Practical Guide: Implementing Customer Data Privacy in 8 Steps
Rather than abstract advice, here is a concrete roadmap that has proven effective in practice:
Step 1 – Conduct a data inventory: List every system where customer data is stored. CRM, accounting, email marketing, Excel files, paper records. Every system counts.
Step 2 – Document legal bases: For each processing purpose, record which legal basis applies. "We have always done it this way" is not a legal basis.
Step 3 – Define retention periods: Set a specific deadline for each data category and document who is responsible for execution.
Step 4 – Review access rights: Who has access to which data? Does the intern really need the full customer database? Grant access on a need-to-know basis.
Step 5 – Create a record of processing activities: The RoPA under Art. 30 GDPR is mandatory for most organisations. It documents which data you process and for what purpose.
Step 6 – Define a process for data subject requests: Who receives requests? How do you ensure all systems are covered? How is the one-month deadline met?
Step 7 – Train employees: Data privacy only works when people in the organisation know what matters. Regular short training sessions are more effective than one-off large events.
Step 8 – Review regularly: Data privacy is not a project with an end date. Conduct at least an annual review: Are retention periods being met? Are access rights still correct? Are there new processing activities that need to go into the RoPA?
What Violations Actually Cost
The GDPR allows fines of up to EUR 20 million or 4% of global annual turnover.

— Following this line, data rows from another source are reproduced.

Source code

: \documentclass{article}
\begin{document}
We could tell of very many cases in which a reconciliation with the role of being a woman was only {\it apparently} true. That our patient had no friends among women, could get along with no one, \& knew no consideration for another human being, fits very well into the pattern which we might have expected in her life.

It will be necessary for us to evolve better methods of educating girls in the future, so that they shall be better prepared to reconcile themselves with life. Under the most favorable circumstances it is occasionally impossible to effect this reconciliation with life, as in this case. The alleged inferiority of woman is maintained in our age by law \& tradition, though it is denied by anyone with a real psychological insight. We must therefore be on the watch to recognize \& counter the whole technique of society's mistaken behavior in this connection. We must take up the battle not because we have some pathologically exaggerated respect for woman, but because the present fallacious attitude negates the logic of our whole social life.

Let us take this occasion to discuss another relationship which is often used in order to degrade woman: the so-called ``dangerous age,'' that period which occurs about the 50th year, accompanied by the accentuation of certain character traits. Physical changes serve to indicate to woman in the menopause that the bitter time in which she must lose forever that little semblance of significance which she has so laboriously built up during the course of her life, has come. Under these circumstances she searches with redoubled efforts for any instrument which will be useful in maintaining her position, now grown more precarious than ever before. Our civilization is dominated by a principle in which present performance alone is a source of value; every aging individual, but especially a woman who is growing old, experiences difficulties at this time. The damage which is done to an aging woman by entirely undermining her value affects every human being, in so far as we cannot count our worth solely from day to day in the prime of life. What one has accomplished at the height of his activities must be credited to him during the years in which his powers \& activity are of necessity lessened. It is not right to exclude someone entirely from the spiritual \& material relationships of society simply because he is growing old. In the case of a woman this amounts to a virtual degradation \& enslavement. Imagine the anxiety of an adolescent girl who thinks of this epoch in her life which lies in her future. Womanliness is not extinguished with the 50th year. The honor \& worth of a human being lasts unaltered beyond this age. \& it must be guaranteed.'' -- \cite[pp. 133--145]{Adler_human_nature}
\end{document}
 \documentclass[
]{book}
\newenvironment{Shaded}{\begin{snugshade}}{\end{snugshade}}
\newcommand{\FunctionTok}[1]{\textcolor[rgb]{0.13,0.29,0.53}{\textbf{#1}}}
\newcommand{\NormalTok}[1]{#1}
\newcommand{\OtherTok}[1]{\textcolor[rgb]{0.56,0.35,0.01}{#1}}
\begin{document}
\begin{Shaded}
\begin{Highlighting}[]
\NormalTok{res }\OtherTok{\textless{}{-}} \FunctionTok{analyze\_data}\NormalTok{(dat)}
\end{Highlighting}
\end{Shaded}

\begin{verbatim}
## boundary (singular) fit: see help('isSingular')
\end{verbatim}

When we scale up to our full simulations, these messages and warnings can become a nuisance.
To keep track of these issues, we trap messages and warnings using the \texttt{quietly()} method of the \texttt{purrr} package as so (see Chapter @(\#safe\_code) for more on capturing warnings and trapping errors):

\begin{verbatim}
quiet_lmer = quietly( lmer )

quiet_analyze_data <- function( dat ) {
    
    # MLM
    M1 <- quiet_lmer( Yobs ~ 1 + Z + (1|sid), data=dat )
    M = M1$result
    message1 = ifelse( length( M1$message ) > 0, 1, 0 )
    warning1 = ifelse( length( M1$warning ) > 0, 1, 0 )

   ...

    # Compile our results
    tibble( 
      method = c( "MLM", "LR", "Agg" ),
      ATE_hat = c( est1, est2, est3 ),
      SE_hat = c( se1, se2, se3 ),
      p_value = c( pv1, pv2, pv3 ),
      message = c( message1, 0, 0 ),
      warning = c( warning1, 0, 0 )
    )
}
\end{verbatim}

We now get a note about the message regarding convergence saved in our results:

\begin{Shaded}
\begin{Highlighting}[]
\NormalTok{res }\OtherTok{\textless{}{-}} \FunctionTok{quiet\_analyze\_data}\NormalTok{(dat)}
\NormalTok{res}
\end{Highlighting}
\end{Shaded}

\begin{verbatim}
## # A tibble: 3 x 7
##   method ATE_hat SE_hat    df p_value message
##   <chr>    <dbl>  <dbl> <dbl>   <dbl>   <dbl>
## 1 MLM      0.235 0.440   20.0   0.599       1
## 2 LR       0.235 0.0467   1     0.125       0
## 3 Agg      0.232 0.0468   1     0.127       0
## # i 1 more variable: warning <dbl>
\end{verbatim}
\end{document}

In practice, amounts are lower but far from negligible:
| Violation | Typical Fine | Example |
|---|---|---|
| Missing privacy policy | EUR 5,000–25,000 | Online shop without privacy notice |
| Mailing despite advertising objection | EUR 5,000–50,000 | Letter sent to suppressed address |
| Incomplete access response | EUR 10,000–100,000 | System overlooked, data not disclosed |
| Failure to delete | EUR 10,000–500,000 | Old customer data never cleaned up |
| Data breach without notification | EUR 50,000–1 million | Customer data leak without authority notification |
| Systematic violations | From EUR 1 million | Missing TOMs, no RoPA, no DPO |
Beyond fines, additional costs arise: legal advice, internal effort for cooperating with the authority, notifying affected customers in case of a breach, and the trust damage. A publicly known data privacy incident can drive customers away permanently.
Small businesses and associations are not exempt. Supervisory authorities are increasingly auditing SMEs, especially when complaints from data subjects are received.
Customer Data as a Foundation of Trust
Data privacy for customer data is more than a compliance exercise. Organisations that manage their customer data properly benefit in three ways: they avoid fines and legal risks, they work with more reliable data, and they signal to customers that their trust is well-placed.
The effort required is manageable when you approach it systematically. The eight steps in this guide provide a concrete foundation. Start with the data inventory and everything else follows from there. And if you want to be on the safe side with address cleaning: local processing without cloud dependency is the simplest way to eliminate one more data privacy hurdle.